Commentary
Video
Author(s):
Hagop M. Kantarjian, MD, discusses the predictive value of early landmark cytogenetic or molecular responses to ponatinib in heavily pretreated patients with chronic-phase chronic myeloid leukemia.
Hagop M. Kantarjian, MD, professor and chair of the Department of Leukemia and the Samsung Distinguished Leukemia Chair in Cancer Medicine at The University of Texas MD Anderson Cancer Center, discusses the predictive value of early landmark cytogenetic or molecular responses to ponatinib (Iclusig) in heavily pretreated patients with chronic-phase chronic myeloid leukemia (CP-CML).
The sequential use of BCR::ABL1 TKIs or the presence of BCR::ABL1 mutations are associated with poor outcomes in patients with CP-CML. In December 2020, the FDA approved the BCR::ABL1 TKI ponatinib for the treatment of patients with CP-CML that is resistant or intolerant to at least 2 prior kinase inhibitors. That regulatory decision was supported by data from the phase 2 OPTIC (NCT02467270) and PACE (NCT01207440) trials. Although historical data have shown that early landmark responses to BCR:ABL1 TKIs in newly diagnosed patients with CP-CML are associated with improved long-term outcomes, less data are available for heavily pretreated patients, Kantarjian says.

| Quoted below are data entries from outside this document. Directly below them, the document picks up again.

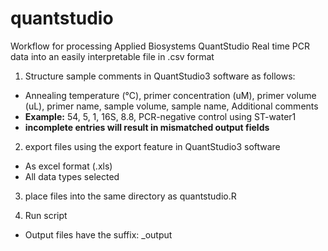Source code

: # quantstudio
Workflow for processing Applied Biosystems QuantStudio Real time PCR data into an easily interpretable file in .csv format

1) Structure sample comments in QuantStudio3 software as follows:
  - Annealing temperature (°C), primer concentration (uM), primer volume (uL), primer name, sample volume, sample name, Additional comments
  - **Example:** 54, 5, 1, 16S, 8.8, PCR-negative control using ST-water1 
  - **incomplete entries will result in mismatched output fields**

2) export files using the export feature in QuantStudio3 software
  - As excel format (.xls)
  - All data types selected

3) place files into the same directory as quantstudio.R

4) Run script 
  - Output files have the suffix: _output 
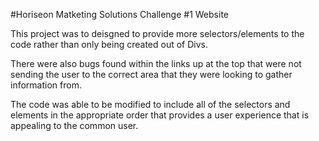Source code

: #Horiseon Matketing Solutions Challenge #1 Website

This project was to deisgned to provide more selectors/elements to the code rather than only being created out of Divs. 

There were also bugs found within the links up at the top that were not sending the user to the correct area that they were looking to gather information from.

The code was able to be modified to include all of the selectors and elements in the appropriate order that provides a user experience that is appealing to the common user.
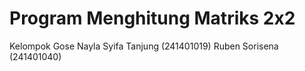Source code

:# Program Menghitung Matriks 2x2
Kelompok Gose
Nayla Syifa Tanjung (241401019)
Ruben Sorisena (241401040)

Kantarjian and colleagues presented findings from a post-hoc analysis of the PACE study at the 2023 SOHO Annual Meeting. The analysis examined the long-term outcomes of patients treated with ponatinib who experienced landmark cytogenetic and molecular responses at 3, 6, or 12 months. Data showed that major molecular responses (MMRs) achieved with ponatinib at 3 months were associated with improved 4-year progression-free survival (PFS) and overall survival (OS) rates vs those without MMR at that time point. This correlation was not observed at the 6- and 12-month time points, Kantarjian adds.
The findings for patients who achieved an early molecular response could help inform the selection of heavily pretreated patients who could benefit from treatment with ponatinib, Kantarjian concludes.